## EXERCISE DIRECTIONS
Set the records down again. Match every line exactly.

## DATA PROVIDED
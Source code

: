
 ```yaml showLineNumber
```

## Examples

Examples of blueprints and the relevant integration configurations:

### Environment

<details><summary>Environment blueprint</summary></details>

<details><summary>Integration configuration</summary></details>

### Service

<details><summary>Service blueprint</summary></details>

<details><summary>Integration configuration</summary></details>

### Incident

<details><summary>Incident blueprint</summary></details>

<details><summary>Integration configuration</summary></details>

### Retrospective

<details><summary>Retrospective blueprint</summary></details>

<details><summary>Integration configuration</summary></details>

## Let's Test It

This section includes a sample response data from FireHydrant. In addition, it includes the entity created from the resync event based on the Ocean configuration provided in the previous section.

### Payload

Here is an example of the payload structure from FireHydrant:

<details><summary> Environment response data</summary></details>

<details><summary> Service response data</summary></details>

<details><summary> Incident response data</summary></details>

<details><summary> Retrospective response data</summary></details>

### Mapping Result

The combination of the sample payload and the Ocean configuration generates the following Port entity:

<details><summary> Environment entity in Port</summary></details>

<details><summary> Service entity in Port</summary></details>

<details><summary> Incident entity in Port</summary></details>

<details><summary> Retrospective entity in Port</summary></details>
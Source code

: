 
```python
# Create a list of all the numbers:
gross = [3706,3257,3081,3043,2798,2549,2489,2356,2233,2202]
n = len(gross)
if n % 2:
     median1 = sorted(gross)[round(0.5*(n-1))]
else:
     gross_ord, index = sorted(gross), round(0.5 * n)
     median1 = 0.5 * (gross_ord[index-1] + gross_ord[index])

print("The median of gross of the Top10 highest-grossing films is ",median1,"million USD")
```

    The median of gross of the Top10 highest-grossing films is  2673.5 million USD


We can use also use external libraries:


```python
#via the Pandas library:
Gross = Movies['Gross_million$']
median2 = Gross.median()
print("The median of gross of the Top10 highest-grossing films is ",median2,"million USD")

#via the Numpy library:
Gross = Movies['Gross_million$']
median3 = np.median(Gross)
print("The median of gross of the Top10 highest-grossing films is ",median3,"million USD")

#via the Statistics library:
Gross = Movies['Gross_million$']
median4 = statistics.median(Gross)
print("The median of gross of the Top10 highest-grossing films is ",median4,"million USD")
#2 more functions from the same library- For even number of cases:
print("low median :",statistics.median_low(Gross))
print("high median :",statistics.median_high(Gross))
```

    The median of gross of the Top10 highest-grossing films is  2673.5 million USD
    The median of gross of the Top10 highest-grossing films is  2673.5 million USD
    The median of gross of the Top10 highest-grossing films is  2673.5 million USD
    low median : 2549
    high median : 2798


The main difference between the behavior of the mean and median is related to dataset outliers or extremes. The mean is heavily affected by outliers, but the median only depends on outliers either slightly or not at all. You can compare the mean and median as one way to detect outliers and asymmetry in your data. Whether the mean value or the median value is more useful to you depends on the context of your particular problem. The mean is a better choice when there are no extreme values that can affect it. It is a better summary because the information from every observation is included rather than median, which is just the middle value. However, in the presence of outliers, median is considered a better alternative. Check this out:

## RESPONSE AREA
Source code

:
 ```yaml showLineNumber
```

## Examples

Examples of blueprints and the relevant integration configurations:

### Environment

<details><summary>Environment blueprint</summary></details>

<details><summary>Integration configuration</summary></details>

### Service

<details><summary>Service blueprint</summary></details>

<details><summary>Integration configuration</summary></details>

### Incident

<details><summary>Incident blueprint</summary></details>

<details><summary>Integration configuration</summary></details>

### Retrospective

<details><summary>Retrospective blueprint</summary></details>

<details><summary>Integration configuration</summary></details>

## Let's Test It

This section includes a sample response data from FireHydrant. In addition, it includes the entity created from the resync event based on the Ocean configuration provided in the previous section.

### Payload

Here is an example of the payload structure from FireHydrant:

<details><summary> Environment response data</summary></details>

<details><summary> Service response data</summary></details>

<details><summary> Incident response data</summary></details>

<details><summary> Retrospective response data</summary></details>

### Mapping Result

The combination of the sample payload and the Ocean configuration generates the following Port entity:

<details><summary> Environment entity in Port</summary></details>

<details><summary> Service entity in Port</summary></details>

<details><summary> Incident entity in Port</summary></details>

<details><summary> Retrospective entity in Port</summary></details>
Source code

: 
```python
# Create a list of all the numbers:
gross = [3706,3257,3081,3043,2798,2549,2489,2356,2233,2202]
n = len(gross)
if n % 2:
     median1 = sorted(gross)[round(0.5*(n-1))]
else:
     gross_ord, index = sorted(gross), round(0.5 * n)
     median1 = 0.5 * (gross_ord[index-1] + gross_ord[index])

print("The median of gross of the Top10 highest-grossing films is ",median1,"million USD")
```

    The median of gross of the Top10 highest-grossing films is  2673.5 million USD


We can use also use external libraries:


```python
#via the Pandas library:
Gross = Movies['Gross_million$']
median2 = Gross.median()
print("The median of gross of the Top10 highest-grossing films is ",median2,"million USD")

#via the Numpy library:
Gross = Movies['Gross_million$']
median3 = np.median(Gross)
print("The median of gross of the Top10 highest-grossing films is ",median3,"million USD")

#via the Statistics library:
Gross = Movies['Gross_million$']
median4 = statistics.median(Gross)
print("The median of gross of the Top10 highest-grossing films is ",median4,"million USD")
#2 more functions from the same library- For even number of cases:
print("low median :",statistics.median_low(Gross))
print("high median :",statistics.median_high(Gross))
```

    The median of gross of the Top10 highest-grossing films is  2673.5 million USD
    The median of gross of the Top10 highest-grossing films is  2673.5 million USD
    The median of gross of the Top10 highest-grossing films is  2673.5 million USD
    low median : 2549
    high median : 2798


The main difference between the behavior of the mean and median is related to dataset outliers or extremes. The mean is heavily affected by outliers, but the median only depends on outliers either slightly or not at all. You can compare the mean and median as one way to detect outliers and asymmetry in your data. Whether the mean value or the median value is more useful to you depends on the context of your particular problem. The mean is a better choice when there are no extreme values that can affect it. It is a better summary because the information from every observation is included rather than median, which is just the middle value. However, in the presence of outliers, median is considered a better alternative. Check this out:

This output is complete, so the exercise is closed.